La modernisation ratée du secteur des phosphates et des fertilisants offre un autre exemple dont il convient de tirer les conséquences. En effet, les 4 millions de tonnes de production de phosphate cette année ont été qualifiées de chiffre record en comparaison avec la production enregistrée entre 2011 et 2018, alors que ladite production est en baisse de presque la moitié par rapport à son niveau de 2010 (7,5 millions de tonnes).

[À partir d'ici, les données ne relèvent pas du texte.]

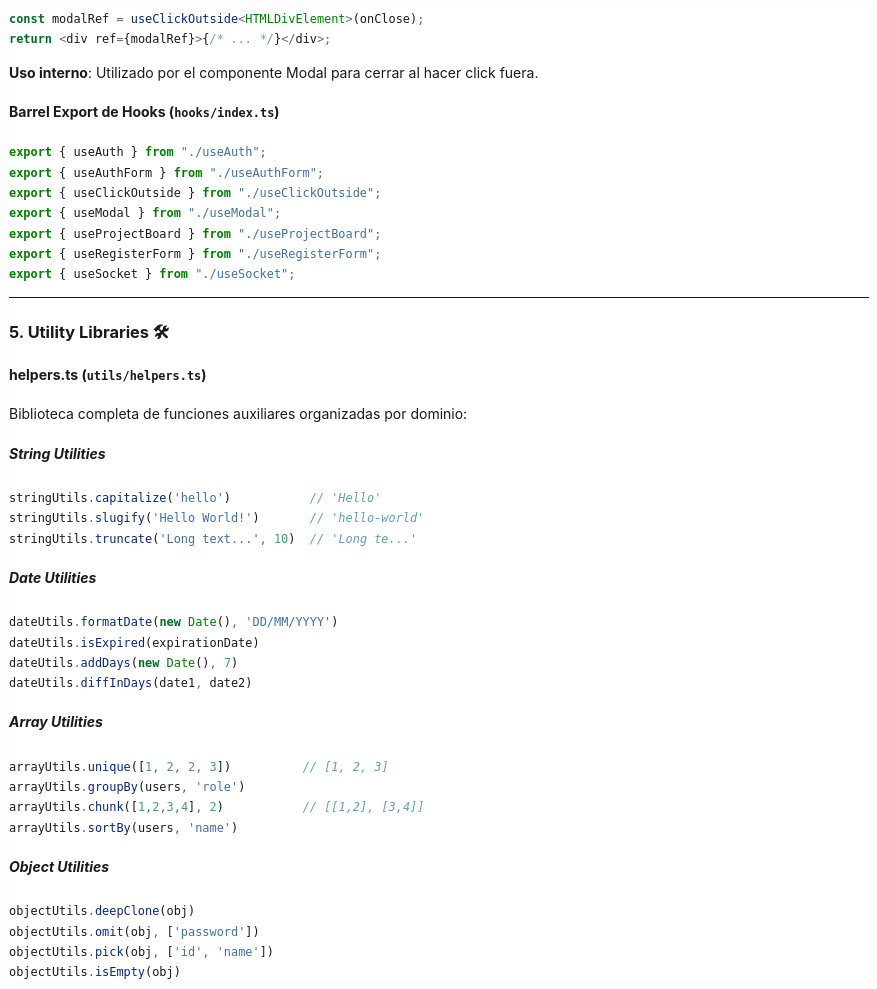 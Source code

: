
 ```typescript
const modalRef = useClickOutside<HTMLDivElement>(onClose);
return <div ref={modalRef}>{/* ... */}</div>;
```

**Uso interno**: Utilizado por el componente Modal para cerrar al hacer click fuera.

#### **Barrel Export de Hooks** (`hooks/index.ts`)
```typescript
export { useAuth } from "./useAuth";
export { useAuthForm } from "./useAuthForm";
export { useClickOutside } from "./useClickOutside";
export { useModal } from "./useModal";
export { useProjectBoard } from "./useProjectBoard";
export { useRegisterForm } from "./useRegisterForm";
export { useSocket } from "./useSocket";
```

---

### 5. **Utility Libraries** 🛠️

#### **helpers.ts** (`utils/helpers.ts`)
Biblioteca completa de funciones auxiliares organizadas por dominio:

##### **String Utilities**
```typescript
stringUtils.capitalize('hello')           // 'Hello'
stringUtils.slugify('Hello World!')       // 'hello-world'
stringUtils.truncate('Long text...', 10)  // 'Long te...'
```

##### **Date Utilities**
```typescript
dateUtils.formatDate(new Date(), 'DD/MM/YYYY')
dateUtils.isExpired(expirationDate)
dateUtils.addDays(new Date(), 7)
dateUtils.diffInDays(date1, date2)
```

##### **Array Utilities**
```typescript
arrayUtils.unique([1, 2, 2, 3])          // [1, 2, 3]
arrayUtils.groupBy(users, 'role')
arrayUtils.chunk([1,2,3,4], 2)           // [[1,2], [3,4]]
arrayUtils.sortBy(users, 'name')
```

##### **Object Utilities**
```typescript
objectUtils.deepClone(obj)
objectUtils.omit(obj, ['password'])
objectUtils.pick(obj, ['id', 'name'])
objectUtils.isEmpty(obj)
```
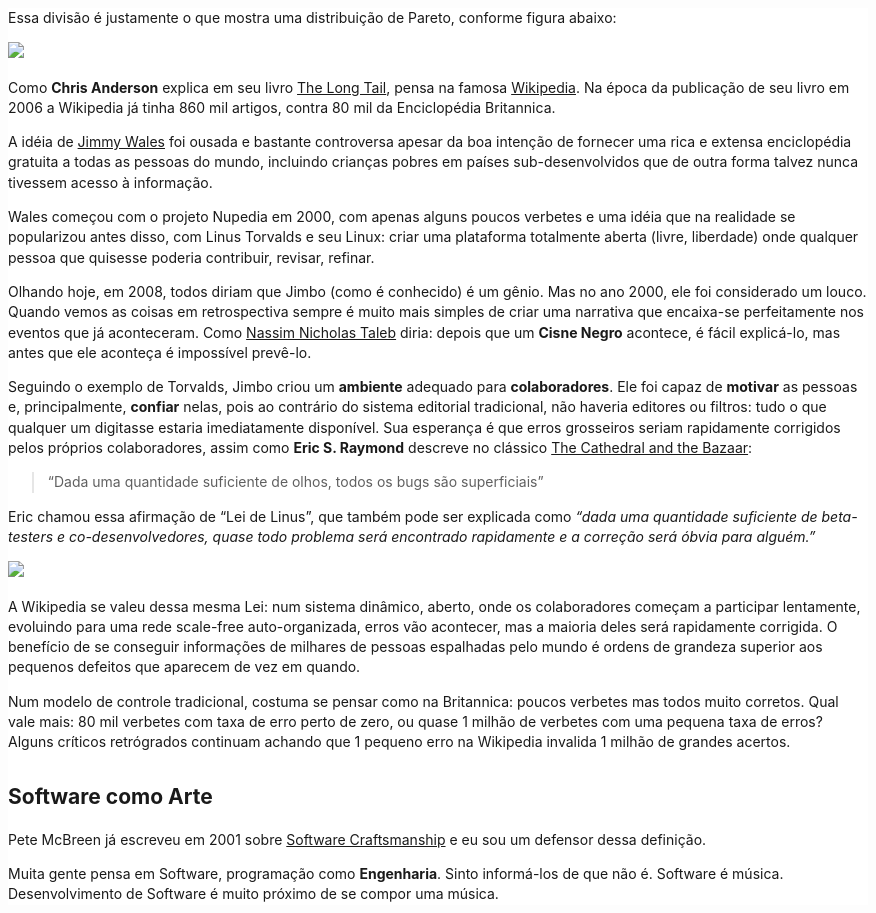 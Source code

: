 Essa divisão é justamente o que mostra uma distribuição de Pareto, conforme figura abaixo:

![](http://s3.amazonaws.com/akitaonrails/assets/2008/10/7/300px-Long_tail.svg.png)

Como **Chris Anderson** explica em seu livro [The Long Tail](http://www.changethis.com/pdf/10.01.LongTail.pdf), pensa na famosa [Wikipedia](http://wikipedia.org). Na época da publicação de seu livro em 2006 a Wikipedia já tinha 860 mil artigos, contra 80 mil da Enciclopédia Britannica.

A idéia de [Jimmy Wales](http://en.wikipedia.org/wiki/Jimmy_Wales) foi ousada e bastante controversa apesar da boa intenção de fornecer uma rica e extensa enciclopédia gratuita a todas as pessoas do mundo, incluindo crianças pobres em países sub-desenvolvidos que de outra forma talvez nunca tivessem acesso à informação.

Wales começou com o projeto Nupedia em 2000, com apenas alguns poucos verbetes e uma idéia que na realidade se popularizou antes disso, com Linus Torvalds e seu Linux: criar uma plataforma totalmente aberta (livre, liberdade) onde qualquer pessoa que quisesse poderia contribuir, revisar, refinar.

Olhando hoje, em 2008, todos diriam que Jimbo (como é conhecido) é um gênio. Mas no ano 2000, ele foi considerado um louco. Quando vemos as coisas em retrospectiva sempre é muito mais simples de criar uma narrativa que encaixa-se perfeitamente nos eventos que já aconteceram. Como [Nassim Nicholas Taleb](http://www.fooledbyrandomness.com/ARTE.pdf) diria: depois que um **Cisne Negro** acontece, é fácil explicá-lo, mas antes que ele aconteça é impossível prevê-lo.

Seguindo o exemplo de Torvalds, Jimbo criou um **ambiente** adequado para **colaboradores**. Ele foi capaz de **motivar** as pessoas e, principalmente, **confiar** nelas, pois ao contrário do sistema editorial tradicional, não haveria editores ou filtros: tudo o que qualquer um digitasse estaria imediatamente disponível. Sua esperança é que erros grosseiros seriam rapidamente corrigidos pelos próprios colaboradores, assim como **Eric S. Raymond** descreve no clássico [The Cathedral and the Bazaar](http://www.catb.org/~esr/writings/cathedral-bazaar/):

> “Dada uma quantidade suficiente de olhos, todos os bugs são superficiais”

Eric chamou essa afirmação de “Lei de Linus”, que também pode ser explicada como _“dada uma quantidade suficiente de beta-testers e co-desenvolvedores, quase todo problema será encontrado rapidamente e a correção será óbvia para alguém.”_

![](http://s3.amazonaws.com/akitaonrails/assets/2008/10/7/1139845442_1927.jpg)

A Wikipedia se valeu dessa mesma Lei: num sistema dinâmico, aberto, onde os colaboradores começam a participar lentamente, evoluindo para uma rede scale-free auto-organizada, erros vão acontecer, mas a maioria deles será rapidamente corrigida. O benefício de se conseguir informações de milhares de pessoas espalhadas pelo mundo é ordens de grandeza superior aos pequenos defeitos que aparecem de vez em quando.

Num modelo de controle tradicional, costuma se pensar como na Britannica: poucos verbetes mas todos muito corretos. Qual vale mais: 80 mil verbetes com taxa de erro perto de zero, ou quase 1 milhão de verbetes com uma pequena taxa de erros? Alguns críticos retrógrados continuam achando que 1 pequeno erro na Wikipedia invalida 1 milhão de grandes acertos.

## Software como Arte

Pete McBreen já escreveu em 2001 sobre [Software Craftsmanship](http://www.mcbreen.ab.ca/SoftwareCraftsmanship/) e eu sou um defensor dessa definição.

Muita gente pensa em Software, programação como **Engenharia**. Sinto informá-los de que não é. Software é música. Desenvolvimento de Software é muito próximo de se compor uma música.
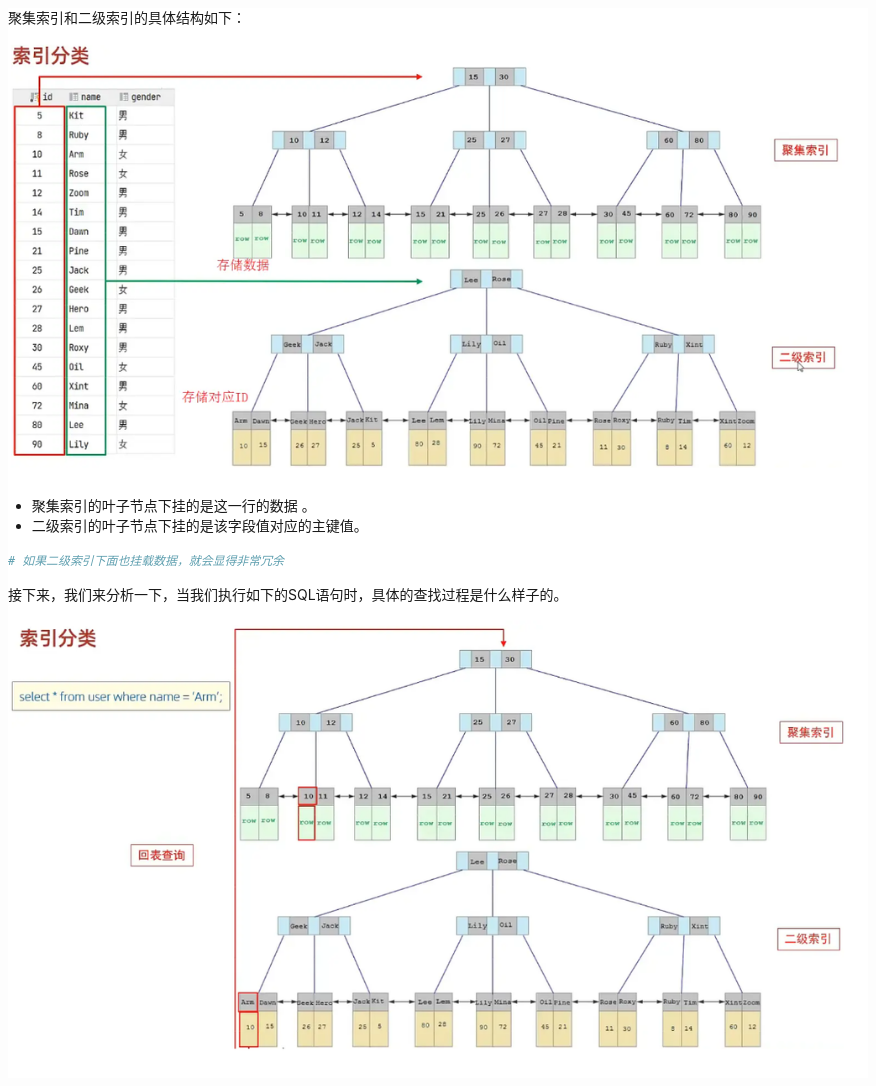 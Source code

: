 

聚集索引和二级索引的具体结构如下：

![](image/Snipaste_2022-11-25_19-59-59.png)



- 聚集索引的叶子节点下挂的是这一行的数据 。
- 二级索引的叶子节点下挂的是该字段值对应的主键值。

```sh
# 如果二级索引下面也挂载数据，就会显得非常冗余
```

接下来，我们来分析一下，当我们执行如下的SQL语句时，具体的查找过程是什么样子的。

![](image/Snipaste_2022-11-25_20-00-51.png)
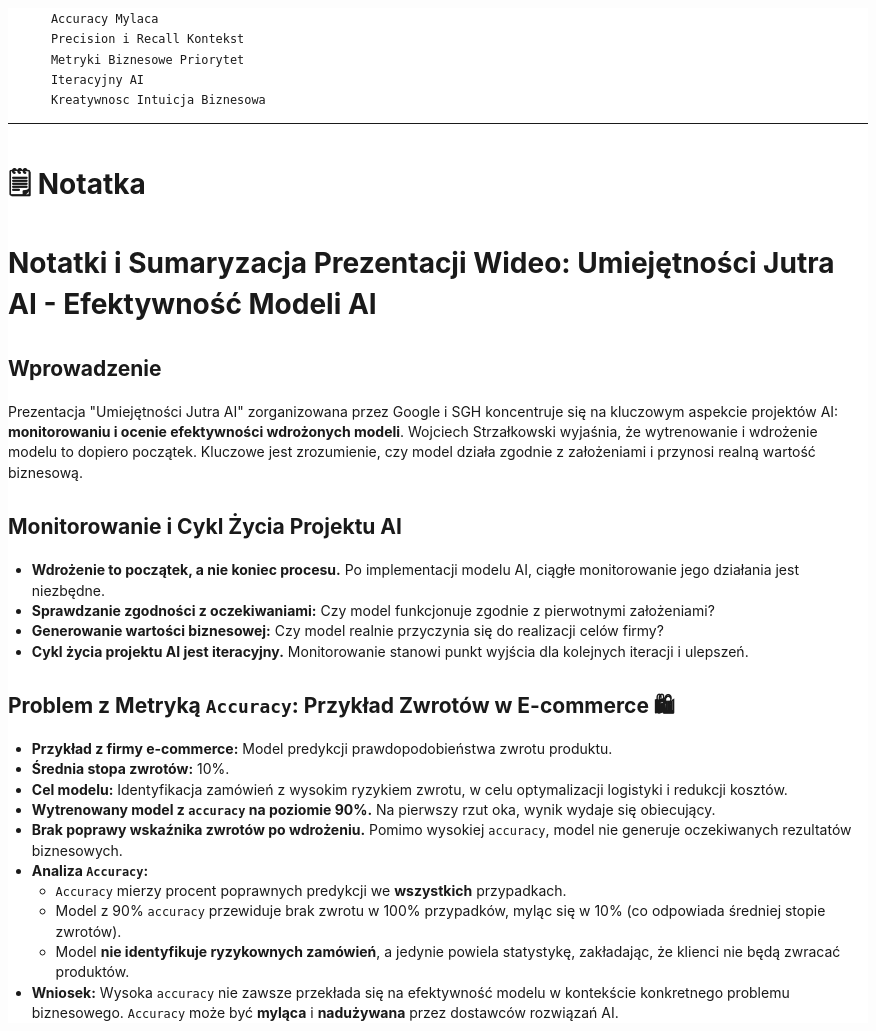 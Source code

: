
 ```mermaid
      Accuracy Mylaca
      Precision i Recall Kontekst
      Metryki Biznesowe Priorytet
      Iteracyjny AI
      Kreatywnosc Intuicja Biznesowa
```

___

# 🗒️ Notatka


# Notatki i Sumaryzacja Prezentacji Wideo: Umiejętności Jutra AI - Efektywność Modeli AI

## Wprowadzenie

Prezentacja "Umiejętności Jutra AI" zorganizowana przez Google i SGH koncentruje się na kluczowym aspekcie projektów AI: **monitorowaniu i ocenie efektywności wdrożonych modeli**. Wojciech Strzałkowski wyjaśnia, że wytrenowanie i wdrożenie modelu to dopiero początek. Kluczowe jest zrozumienie, czy model działa zgodnie z założeniami i przynosi realną wartość biznesową.

## Monitorowanie i Cykl Życia Projektu AI

*   **Wdrożenie to początek, a nie koniec procesu.** Po implementacji modelu AI, ciągłe monitorowanie jego działania jest niezbędne.
*   **Sprawdzanie zgodności z oczekiwaniami:** Czy model funkcjonuje zgodnie z pierwotnymi założeniami?
*   **Generowanie wartości biznesowej:** Czy model realnie przyczynia się do realizacji celów firmy?
*   **Cykl życia projektu AI jest iteracyjny.** Monitorowanie stanowi punkt wyjścia dla kolejnych iteracji i ulepszeń.

## Problem z Metryką `Accuracy`: Przykład Zwrotów w E-commerce 🛍️

*   **Przykład z firmy e-commerce:** Model predykcji prawdopodobieństwa zwrotu produktu.
*   **Średnia stopa zwrotów:** 10%.
*   **Cel modelu:** Identyfikacja zamówień z wysokim ryzykiem zwrotu, w celu optymalizacji logistyki i redukcji kosztów.
*   **Wytrenowany model z `accuracy` na poziomie 90%.** Na pierwszy rzut oka, wynik wydaje się obiecujący.
*   **Brak poprawy wskaźnika zwrotów po wdrożeniu.** Pomimo wysokiej `accuracy`, model nie generuje oczekiwanych rezultatów biznesowych.
*   **Analiza `Accuracy`:**
    *   `Accuracy` mierzy procent poprawnych predykcji we **wszystkich** przypadkach.
    *   Model z 90% `accuracy` przewiduje brak zwrotu w 100% przypadków, myląc się w 10% (co odpowiada średniej stopie zwrotów).
    *   Model **nie identyfikuje ryzykownych zamówień**, a jedynie powiela statystykę, zakładając, że klienci nie będą zwracać produktów.
*   **Wniosek:** Wysoka `accuracy` nie zawsze przekłada się na efektywność modelu w kontekście konkretnego problemu biznesowego. `Accuracy` może być **myląca** i **nadużywana** przez dostawców rozwiązań AI.
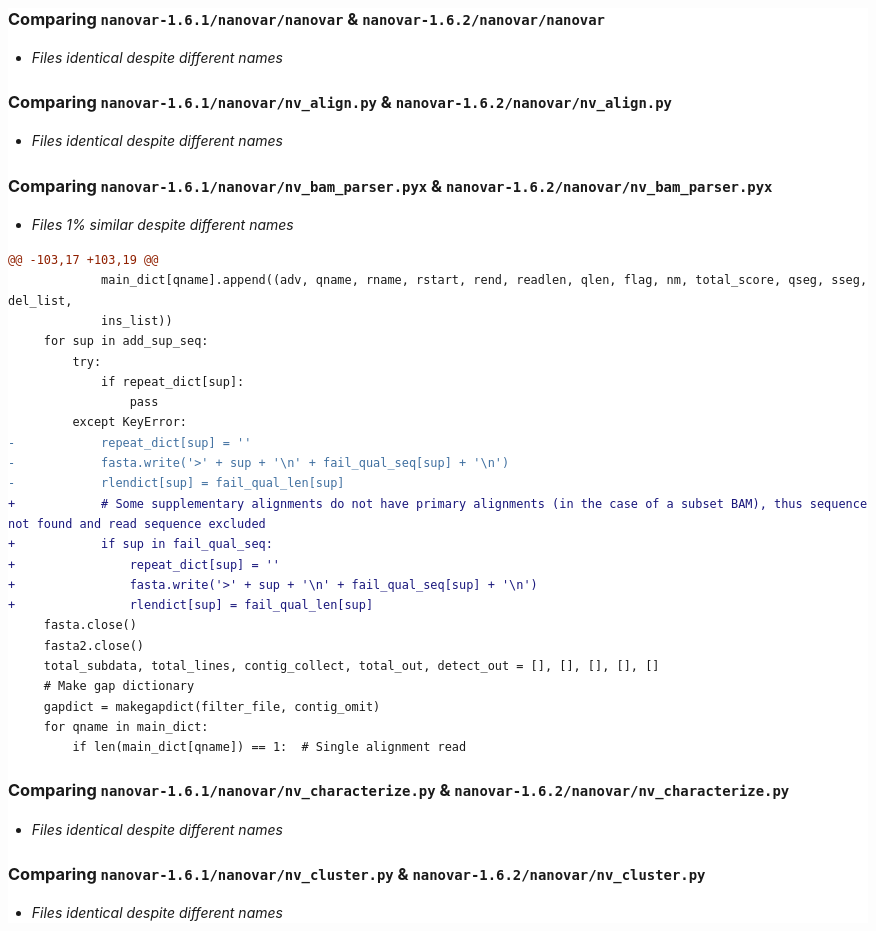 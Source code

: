 ### Comparing `nanovar-1.6.1/nanovar/nanovar` & `nanovar-1.6.2/nanovar/nanovar`

 * *Files identical despite different names*

### Comparing `nanovar-1.6.1/nanovar/nv_align.py` & `nanovar-1.6.2/nanovar/nv_align.py`

 * *Files identical despite different names*

### Comparing `nanovar-1.6.1/nanovar/nv_bam_parser.pyx` & `nanovar-1.6.2/nanovar/nv_bam_parser.pyx`

 * *Files 1% similar despite different names*

```diff
@@ -103,17 +103,19 @@
             main_dict[qname].append((adv, qname, rname, rstart, rend, readlen, qlen, flag, nm, total_score, qseg, sseg, del_list,
             ins_list))
     for sup in add_sup_seq:
         try:
             if repeat_dict[sup]:
                 pass
         except KeyError:
-            repeat_dict[sup] = ''
-            fasta.write('>' + sup + '\n' + fail_qual_seq[sup] + '\n')
-            rlendict[sup] = fail_qual_len[sup] 
+            # Some supplementary alignments do not have primary alignments (in the case of a subset BAM), thus sequence not found and read sequence excluded
+            if sup in fail_qual_seq:
+                repeat_dict[sup] = ''
+                fasta.write('>' + sup + '\n' + fail_qual_seq[sup] + '\n')
+                rlendict[sup] = fail_qual_len[sup]
     fasta.close()
     fasta2.close()
     total_subdata, total_lines, contig_collect, total_out, detect_out = [], [], [], [], []
     # Make gap dictionary
     gapdict = makegapdict(filter_file, contig_omit)
     for qname in main_dict:
         if len(main_dict[qname]) == 1:  # Single alignment read
```

### Comparing `nanovar-1.6.1/nanovar/nv_characterize.py` & `nanovar-1.6.2/nanovar/nv_characterize.py`

 * *Files identical despite different names*

### Comparing `nanovar-1.6.1/nanovar/nv_cluster.py` & `nanovar-1.6.2/nanovar/nv_cluster.py`

 * *Files identical despite different names*
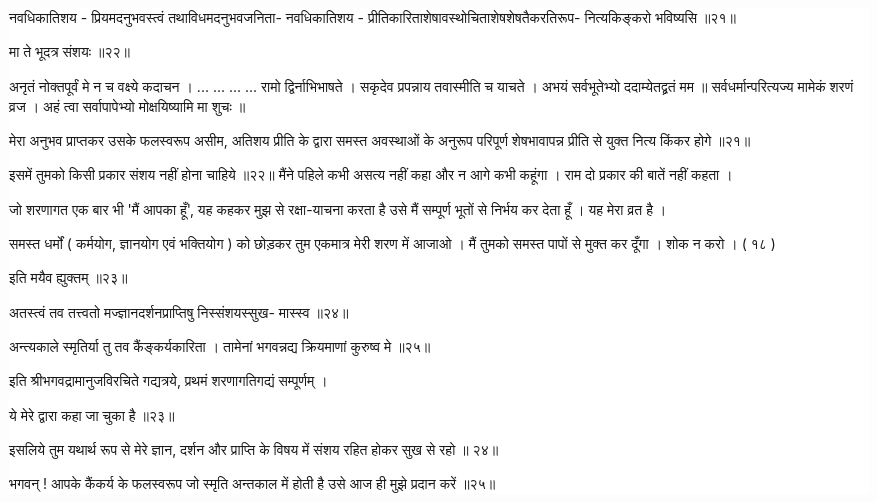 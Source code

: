 नवधिकातिशय - प्रियमदनुभवस्त्वं तथाविधमदनुभवजनिता-
नवधिकातिशय - प्रीतिकारिताशेषावस्थोचिताशेषशेषतैकरतिरूप-
नित्यकिङ्करो भविष्यसि ॥२१॥

मा ते भूदत्र संशयः ॥२२॥

अनृतं नोक्तपूर्वं मे न च वक्ष्ये कदाचन ।
...    ...    ...    ...   रामो द्विर्नाभिभाषते ।
सकृदेव प्रपन्नाय तवास्मीति च याचते ।
अभयं सर्वभूतेभ्यो ददाम्येतद्व्रतं मम ॥
सर्वधर्मान्परित्यज्य मामेकं शरणं व्रज ।
अहं त्वा सर्वापापेभ्यो मोक्षयिष्यामि मा शुचः ॥

मेरा अनुभव प्राप्तकर उसके फलस्वरूप असीम, अतिशय प्रीति
के द्वारा समस्त अवस्थाओं के अनुरूप परिपूर्ण शेषभावापन्न
प्रीति से युक्त नित्य किंकर होगे ॥२१॥

इसमें तुमको किसी प्रकार संशय नहीं होना चाहिये ॥२२॥ मैंने पहिले कभी असत्य नहीं कहा और न आगे कभी कहूंगा । राम दो प्रकार की बातें नहीं कहता ।

जो शरणागत एक बार भी 'मैं आपका हूँ', यह कहकर मुझ से रक्षा-याचना करता है उसे मैं सम्पूर्ण भूतों से निर्भय कर देता हूँ । यह मेरा व्रत है ।

समस्त धर्मों ( कर्मयोग, ज्ञानयोग एवं भक्तियोग ) को छोड़कर तुम एकमात्र मेरी शरण में आजाओ । मैं तुमको समस्त पापों से मुक्त कर दूँगा । शोक न करो । ( १८ )

इति मयैव ह्युक्तम् ॥२३॥

अतस्त्वं तव तत्त्वतो मज्ज्ञानदर्शनप्राप्तिषु निस्संशयस्सुख-
मास्स्व ॥२४॥

अन्त्यकाले स्मृतिर्या तु तव कैंङ्कर्यकारिता ।
तामेनां भगवन्नद्य क्रियमाणां कुरुष्व मे ॥२५॥

इति श्रीभगवद्रामानुजविरचिते गद्यत्रये, प्रथमं शरणागतिगद्यं सम्पूर्णम् ।

ये मेरे द्वारा कहा जा चुका है ॥२३॥

इसलिये तुम यथार्थ रूप से मेरे ज्ञान, दर्शन और प्राप्ति
के विषय में संशय रहित होकर सुख से रहो ॥ २४॥

भगवन् ! आपके कैंकर्य के फलस्वरूप जो स्मृति अन्तकाल
में होती है उसे आज ही मुझे प्रदान करें ॥२५॥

Par ailleurs, un état de panique a régné dernièrement dans la région de Gabès, suite à l’émission de grandes quantités de gaz par le complexe du Groupe chimique tunisien (GCT) implanté dans la région.
Il est donc clair que l’État n’a pas réussi à proposer un plan stratégique à faire face aux conséquences de la pollution, à l’incapacité à diversifier l’économie de la région et à la réticence à construire de nouvelles infrastructures au fil des ans.

Des solutions potentielles

Le défi majeur auquel fait face la Tunisie aujourd’hui est celui du développement des régions intérieures d’où sont parties les grandes révoltes de 2010, qui constitue un enjeu vital pour la stabilité et la pérennité du pays. Il est temps d’abandonner la politique de prélèvement extrême des ressources naturelles, devenue politiquement insoutenable, et de réintégrer les régions intérieures tunisiennes dans le système économique national.
Les solutions existent et il ne manque que la volonté politique pour les mettre en œuvre. Il y a lieu ainsi :

  • d’accélérer la mise en place de la Banque des régions : l’objectif étant de donner aux régions l’occasion d’avoir les moyens financiers requis et de ne plus être tributaire du pouvoir central. Comme en France, l’expérience de la BPI (Banque publique d’investissement) est une «success story» de l’avis de la majorité des structures d’appui françaises. Elle est présente dans toutes les régions sous forme de guichets uniques, elle constitue un pôle financier, un vis-à-vis unique en matière de financement;
  • de mettre en place des agences régionales de développement économique ayant une orientation résolument commerciale pour notamment mieux faire connaître la région et ses atouts, détecter de nouveaux projets d’investissement et assurer le suivi des projets déjà installées;
  • de créer des comités régionaux de facilitation dont la mission principale est d’identifier et de palier aux entraves en matière d’investissement, à travers, notamment, la rationalisation et la simplification des procédures administratives. Ces comités doivent regrouper des acteurs du secteur public impliqués dans l’investissement et les représentants du secteur privé, et doivent s’appuyer sur une dizaine de comités techniques thématiques chargés de proposer des plans d’action annuels;
  • de cibler le développement des énergies renouvelables en donnant la chance aux jeunes des régions intérieures du pays de se lancer dans des projets de ce genre. Il faut développer des structures à l’intérieur du pays dédiées uniquement aux jeunes qui vont produire une électricité à énergies renouvelables et qui vont pouvoir la vendre ensuite à la Société tunisienne d’électricité et de gaz (Steg). Ceci leur permettra d’acquérir une certaine autonomie financière et servira à l’Etat comme un moyen de combattre le chômage, notamment dans ces régions et réduira la dépendance du pays aux combustibles fossiles importés et renforcera la sécurité énergétique.

* Expert comptable, commissaire aux comptes, membre de l’Ordre des experts comptable de Tunisie.